*** Block opens ***

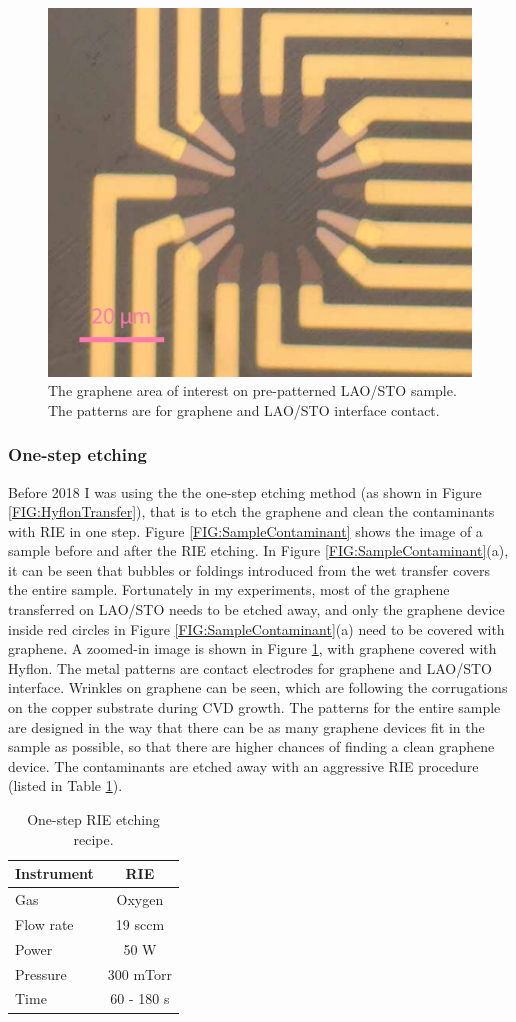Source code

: \documentclass[pdflatex, sectionletters, 12pt]{pittetd}    %
\begin{document}
\begin{figure}[h!]
	\centering
	\includegraphics[width=.5\textwidth]{Drawing/RIEBeforeEtching.pdf}
	\caption{The graphene area of interest on pre-patterned LAO/STO sample. The patterns are for graphene and LAO/STO interface contact.}
	\label{FIG:RIEBeforeEtching}
\end{figure}

\subsubsection{One-step etching}

Before 2018 I was using the the one-step etching method (as shown in Figure \ref{FIG:HyflonTransfer}), that is to etch the graphene and clean the contaminants with RIE in one step. Figure \ref{FIG:SampleContaminant} shows the image of a sample before and after the RIE etching. In Figure \ref{FIG:SampleContaminant}(a), it can be seen that bubbles or foldings introduced from the wet transfer covers the entire sample. Fortunately in my experiments, most of the graphene transferred on LAO/STO needs to be etched away, and only the graphene device inside red circles in Figure \ref{FIG:SampleContaminant}(a) need to be covered with graphene. A zoomed-in image is shown in Figure \ref{FIG:RIEBeforeEtching}, with graphene covered with Hyflon. The metal patterns are contact electrodes for graphene and LAO/STO interface. Wrinkles on graphene can be seen, which are following the corrugations on the copper substrate during CVD growth. The patterns for the entire sample are designed in the way that there can be as many graphene devices fit in the sample as possible, so that there are higher chances of finding a clean graphene device. The contaminants are etched away with an aggressive RIE procedure (listed in Table \ref{TAB:RIESingleStep}). 

\begin{table}
	\centering
	\begin{tabular}{l|c}
		\hline
		Instrument	& RIE \\ \hline
		Gas	&	Oxygen \\ 
		Flow rate	&	19 sccm	\\ 
		Power & 50 W \\
		Pressure	&	300 mTorr	\\
		Time	&	60 - 180 s \\ \hline
	\end{tabular}
	\caption{One-step RIE etching recipe.}
	\label{TAB:RIESingleStep}
\end{table}
\end{document}
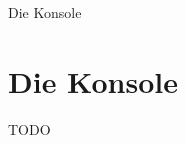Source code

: 
\begin{frame}{Die Konsole}
    \section{Die Konsole}\label{sec:die-konsole}

    TODO


\end{frame}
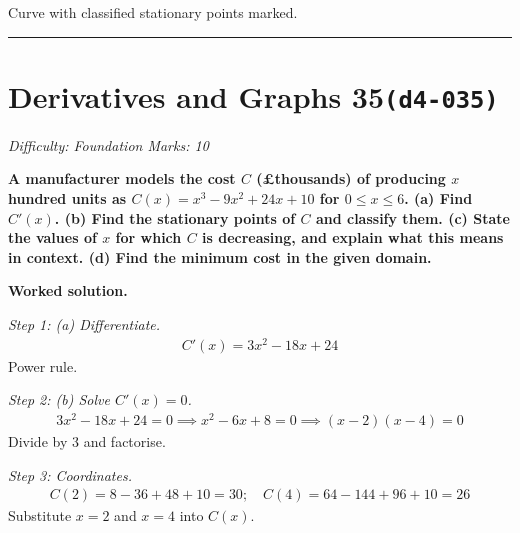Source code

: \documentclass[11pt]{article}
\newcommand{\question}[1]{\par\medskip\noindent\textbf{#1}\par}
\begin{document}
\begin{center}
{
}
\end{center}
\small Curve with classified stationary points marked.\normalsize

\medskip\hrule

\section*{Derivatives and Graphs 35\quad\small\texttt{(d4-035)}}
\textit{Difficulty: Foundation \quad\textbar\quad Marks: 10}

\question{A manufacturer models the cost \( C \) (\pounds  thousands) of producing \( x \) hundred units as \( C(x) = x^3 - 9x^2 + 24x + 10 \) for \( 0 \leq x \leq 6 \). (a) Find \( C'(x) \). (b) Find the stationary points of \( C \) and classify them. (c) State the values of \( x \) for which \( C \) is decreasing, and explain what this means in context. (d) Find the minimum cost in the given domain.}

\textbf{Worked solution.}

\textit{Step 1: (a) Differentiate.}
\[\begin{gathered}
C'(x) = 3x^2 - 18x + 24
\end{gathered}\]
Power rule.

\textit{Step 2: (b) Solve \( C'(x) = 0 \).}
\[\begin{gathered}
3x^2 - 18x + 24 = 0 \implies x^2 - 6x + 8 = 0 \implies (x-2)(x-4) = 0
\end{gathered}\]
Divide by 3 and factorise.

\textit{Step 3: Coordinates.}
\[\begin{gathered}
C(2) = 8 - 36 + 48 + 10 = 30; \quad C(4) = 64 - 144 + 96 + 10 = 26
\end{gathered}\]
Substitute \( x = 2 \) and \( x = 4 \) into \( C(x) \).
\end{document}
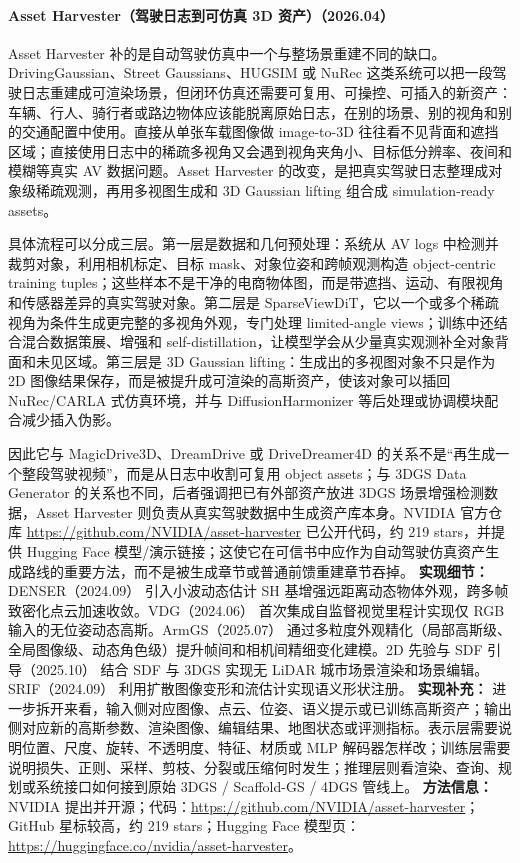 \paragraph{Asset Harvester（驾驶日志到可仿真 3D 资产）（2026.04）\cite{2604_18468}}
Asset Harvester 补的是自动驾驶仿真中一个与整场景重建不同的缺口。DrivingGaussian、Street Gaussians、HUGSIM 或 NuRec 这类系统可以把一段驾驶日志重建成可渲染场景，但闭环仿真还需要可复用、可操控、可插入的新资产：车辆、行人、骑行者或路边物体应该能脱离原始日志，在别的场景、别的视角和别的交通配置中使用。直接从单张车载图像做 image-to-3D 往往看不见背面和遮挡区域；直接使用日志中的稀疏多视角又会遇到视角夹角小、目标低分辨率、夜间和模糊等真实 AV 数据问题。Asset Harvester 的改变，是把真实驾驶日志整理成对象级稀疏观测，再用多视图生成和 3D Gaussian lifting 组合成 simulation-ready assets。

具体流程可以分成三层。第一层是数据和几何预处理：系统从 AV logs 中检测并裁剪对象，利用相机标定、目标 mask、对象位姿和跨帧观测构造 object-centric training tuples；这些样本不是干净的电商物体图，而是带遮挡、运动、有限视角和传感器差异的真实驾驶对象。第二层是 SparseViewDiT，它以一个或多个稀疏视角为条件生成更完整的多视角外观，专门处理 limited-angle views；训练中还结合混合数据策展、增强和 self-distillation，让模型学会从少量真实观测补全对象背面和未见区域。第三层是 3D Gaussian lifting：生成出的多视图对象不只是作为 2D 图像结果保存，而是被提升成可渲染的高斯资产，使该对象可以插回 NuRec/CARLA 式仿真环境，并与 DiffusionHarmonizer 等后处理或协调模块配合减少插入伪影。

因此它与 MagicDrive3D、DreamDrive 或 DriveDreamer4D 的关系不是“再生成一个整段驾驶视频”，而是从日志中收割可复用 object assets；与 3DGS Data Generator 的关系也不同，后者强调把已有外部资产放进 3DGS 场景增强检测数据，Asset Harvester 则负责从真实驾驶数据中生成资产库本身。NVIDIA 官方仓库 \url{https://github.com/NVIDIA/asset-harvester} 已公开代码，约 219 stars，并提供 Hugging Face 模型/演示链接；这使它在可信书中应作为自动驾驶仿真资产生成路线的重要方法，而不是被生成章节或普通前馈重建章节吞掉。
\textbf{实现细节：} DENSER（2024.09） 引入小波动态估计 SH 基增强远距离动态物体外观，跨多帧致密化点云加速收敛。VDG（2024.06） 首次集成自监督视觉里程计实现仅 RGB 输入的无位姿动态高斯。ArmGS（2025.07） 通过多粒度外观精化（局部高斯级、全局图像级、动态角色级）提升帧间和相机间精细变化建模。2D 先验与 SDF 引导（2025.10） 结合 SDF 与 3DGS 实现无 LiDAR 城市场景渲染和场景编辑。SRIF（2024.09） 利用扩散图像变形和流估计实现语义形状注册。
\textbf{实现补充：} 进一步拆开来看，输入侧对应图像、点云、位姿、语义提示或已训练高斯资产；输出侧对应新的高斯参数、渲染图像、编辑结果、地图状态或评测指标。表示层需要说明位置、尺度、旋转、不透明度、特征、材质或 MLP 解码器怎样改；训练层需要说明损失、正则、采样、剪枝、分裂或压缩何时发生；推理层则看渲染、查询、规划或系统接口如何接到原始 3DGS / Scaffold-GS / 4DGS 管线上。
\textbf{方法信息：} NVIDIA 提出并开源；代码：\url{https://github.com/NVIDIA/asset-harvester}；GitHub 星标较高，约 219 stars；Hugging Face 模型页：\url{https://huggingface.co/nvidia/asset-harvester}。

*** Block closes ***

● **What you will do**: Any picture in the listing is to be omitted. Return exactly the lines from the one containing "C'(x) = 3x^2 - 18x + 24" through its last line, both included, and only those.

● **Exercise result**:
C'(x) = 3x^2 - 18x + 24
\end{gathered}\]
Power rule.

\textit{Step 2: (b) Solve \( C'(x) = 0 \).}
\[\begin{gathered}
3x^2 - 18x + 24 = 0 \implies x^2 - 6x + 8 = 0 \implies (x-2)(x-4) = 0
\end{gathered}\]
Divide by 3 and factorise.

\textit{Step 3: Coordinates.}
\[\begin{gathered}
C(2) = 8 - 36 + 48 + 10 = 30; \quad C(4) = 64 - 144 + 96 + 10 = 26
\end{gathered}\]
Substitute \( x = 2 \) and \( x = 4 \) into \( C(x) \).
\end{document}
 \paragraph{Asset Harvester（驾驶日志到可仿真 3D 资产）（2026.04）\cite{2604_18468}}
Asset Harvester 补的是自动驾驶仿真中一个与整场景重建不同的缺口。DrivingGaussian、Street Gaussians、HUGSIM 或 NuRec 这类系统可以把一段驾驶日志重建成可渲染场景，但闭环仿真还需要可复用、可操控、可插入的新资产：车辆、行人、骑行者或路边物体应该能脱离原始日志，在别的场景、别的视角和别的交通配置中使用。直接从单张车载图像做 image-to-3D 往往看不见背面和遮挡区域；直接使用日志中的稀疏多视角又会遇到视角夹角小、目标低分辨率、夜间和模糊等真实 AV 数据问题。Asset Harvester 的改变，是把真实驾驶日志整理成对象级稀疏观测，再用多视图生成和 3D Gaussian lifting 组合成 simulation-ready assets。

具体流程可以分成三层。第一层是数据和几何预处理：系统从 AV logs 中检测并裁剪对象，利用相机标定、目标 mask、对象位姿和跨帧观测构造 object-centric training tuples；这些样本不是干净的电商物体图，而是带遮挡、运动、有限视角和传感器差异的真实驾驶对象。第二层是 SparseViewDiT，它以一个或多个稀疏视角为条件生成更完整的多视角外观，专门处理 limited-angle views；训练中还结合混合数据策展、增强和 self-distillation，让模型学会从少量真实观测补全对象背面和未见区域。第三层是 3D Gaussian lifting：生成出的多视图对象不只是作为 2D 图像结果保存，而是被提升成可渲染的高斯资产，使该对象可以插回 NuRec/CARLA 式仿真环境，并与 DiffusionHarmonizer 等后处理或协调模块配合减少插入伪影。

因此它与 MagicDrive3D、DreamDrive 或 DriveDreamer4D 的关系不是“再生成一个整段驾驶视频”，而是从日志中收割可复用 object assets；与 3DGS Data Generator 的关系也不同，后者强调把已有外部资产放进 3DGS 场景增强检测数据，Asset Harvester 则负责从真实驾驶数据中生成资产库本身。NVIDIA 官方仓库 \url{https://github.com/NVIDIA/asset-harvester} 已公开代码，约 219 stars，并提供 Hugging Face 模型/演示链接；这使它在可信书中应作为自动驾驶仿真资产生成路线的重要方法，而不是被生成章节或普通前馈重建章节吞掉。
\textbf{实现细节：} DENSER（2024.09） 引入小波动态估计 SH 基增强远距离动态物体外观，跨多帧致密化点云加速收敛。VDG（2024.06） 首次集成自监督视觉里程计实现仅 RGB 输入的无位姿动态高斯。ArmGS（2025.07） 通过多粒度外观精化（局部高斯级、全局图像级、动态角色级）提升帧间和相机间精细变化建模。2D 先验与 SDF 引导（2025.10） 结合 SDF 与 3DGS 实现无 LiDAR 城市场景渲染和场景编辑。SRIF（2024.09） 利用扩散图像变形和流估计实现语义形状注册。
\textbf{实现补充：} 进一步拆开来看，输入侧对应图像、点云、位姿、语义提示或已训练高斯资产；输出侧对应新的高斯参数、渲染图像、编辑结果、地图状态或评测指标。表示层需要说明位置、尺度、旋转、不透明度、特征、材质或 MLP 解码器怎样改；训练层需要说明损失、正则、采样、剪枝、分裂或压缩何时发生；推理层则看渲染、查询、规划或系统接口如何接到原始 3DGS / Scaffold-GS / 4DGS 管线上。
\textbf{方法信息：} NVIDIA 提出并开源；代码：\url{https://github.com/NVIDIA/asset-harvester}；GitHub 星标较高，约 219 stars；Hugging Face 模型页：\url{https://huggingface.co/nvidia/asset-harvester}。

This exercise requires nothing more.